** PROBLEM STATEMENT **
Provide the number of lines in the entries below containing "Residue", with no further words.
==*==
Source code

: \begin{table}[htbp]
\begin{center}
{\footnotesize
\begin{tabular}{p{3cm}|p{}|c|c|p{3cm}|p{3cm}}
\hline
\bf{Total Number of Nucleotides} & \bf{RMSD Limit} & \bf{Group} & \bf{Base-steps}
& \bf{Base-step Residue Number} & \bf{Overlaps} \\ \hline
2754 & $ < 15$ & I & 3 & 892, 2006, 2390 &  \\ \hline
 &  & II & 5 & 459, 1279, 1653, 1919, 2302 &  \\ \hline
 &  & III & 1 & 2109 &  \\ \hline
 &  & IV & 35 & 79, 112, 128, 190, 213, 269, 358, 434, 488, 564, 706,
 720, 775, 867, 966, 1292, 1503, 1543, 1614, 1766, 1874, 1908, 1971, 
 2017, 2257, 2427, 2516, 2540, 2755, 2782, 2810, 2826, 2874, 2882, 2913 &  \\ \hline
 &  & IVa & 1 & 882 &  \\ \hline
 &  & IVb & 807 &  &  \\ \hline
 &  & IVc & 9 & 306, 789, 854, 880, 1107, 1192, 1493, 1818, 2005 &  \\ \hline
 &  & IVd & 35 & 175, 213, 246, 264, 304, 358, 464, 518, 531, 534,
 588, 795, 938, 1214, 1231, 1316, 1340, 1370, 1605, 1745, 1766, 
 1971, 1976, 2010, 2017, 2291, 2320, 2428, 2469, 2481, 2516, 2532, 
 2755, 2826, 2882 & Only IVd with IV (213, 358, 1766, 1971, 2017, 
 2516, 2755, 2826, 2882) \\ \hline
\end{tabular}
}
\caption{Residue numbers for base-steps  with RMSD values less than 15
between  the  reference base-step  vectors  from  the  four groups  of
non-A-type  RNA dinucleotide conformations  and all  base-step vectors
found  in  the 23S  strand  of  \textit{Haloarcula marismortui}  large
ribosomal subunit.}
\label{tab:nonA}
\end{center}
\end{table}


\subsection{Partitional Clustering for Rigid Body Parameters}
==*==
** SOLVED EXERCISE **
2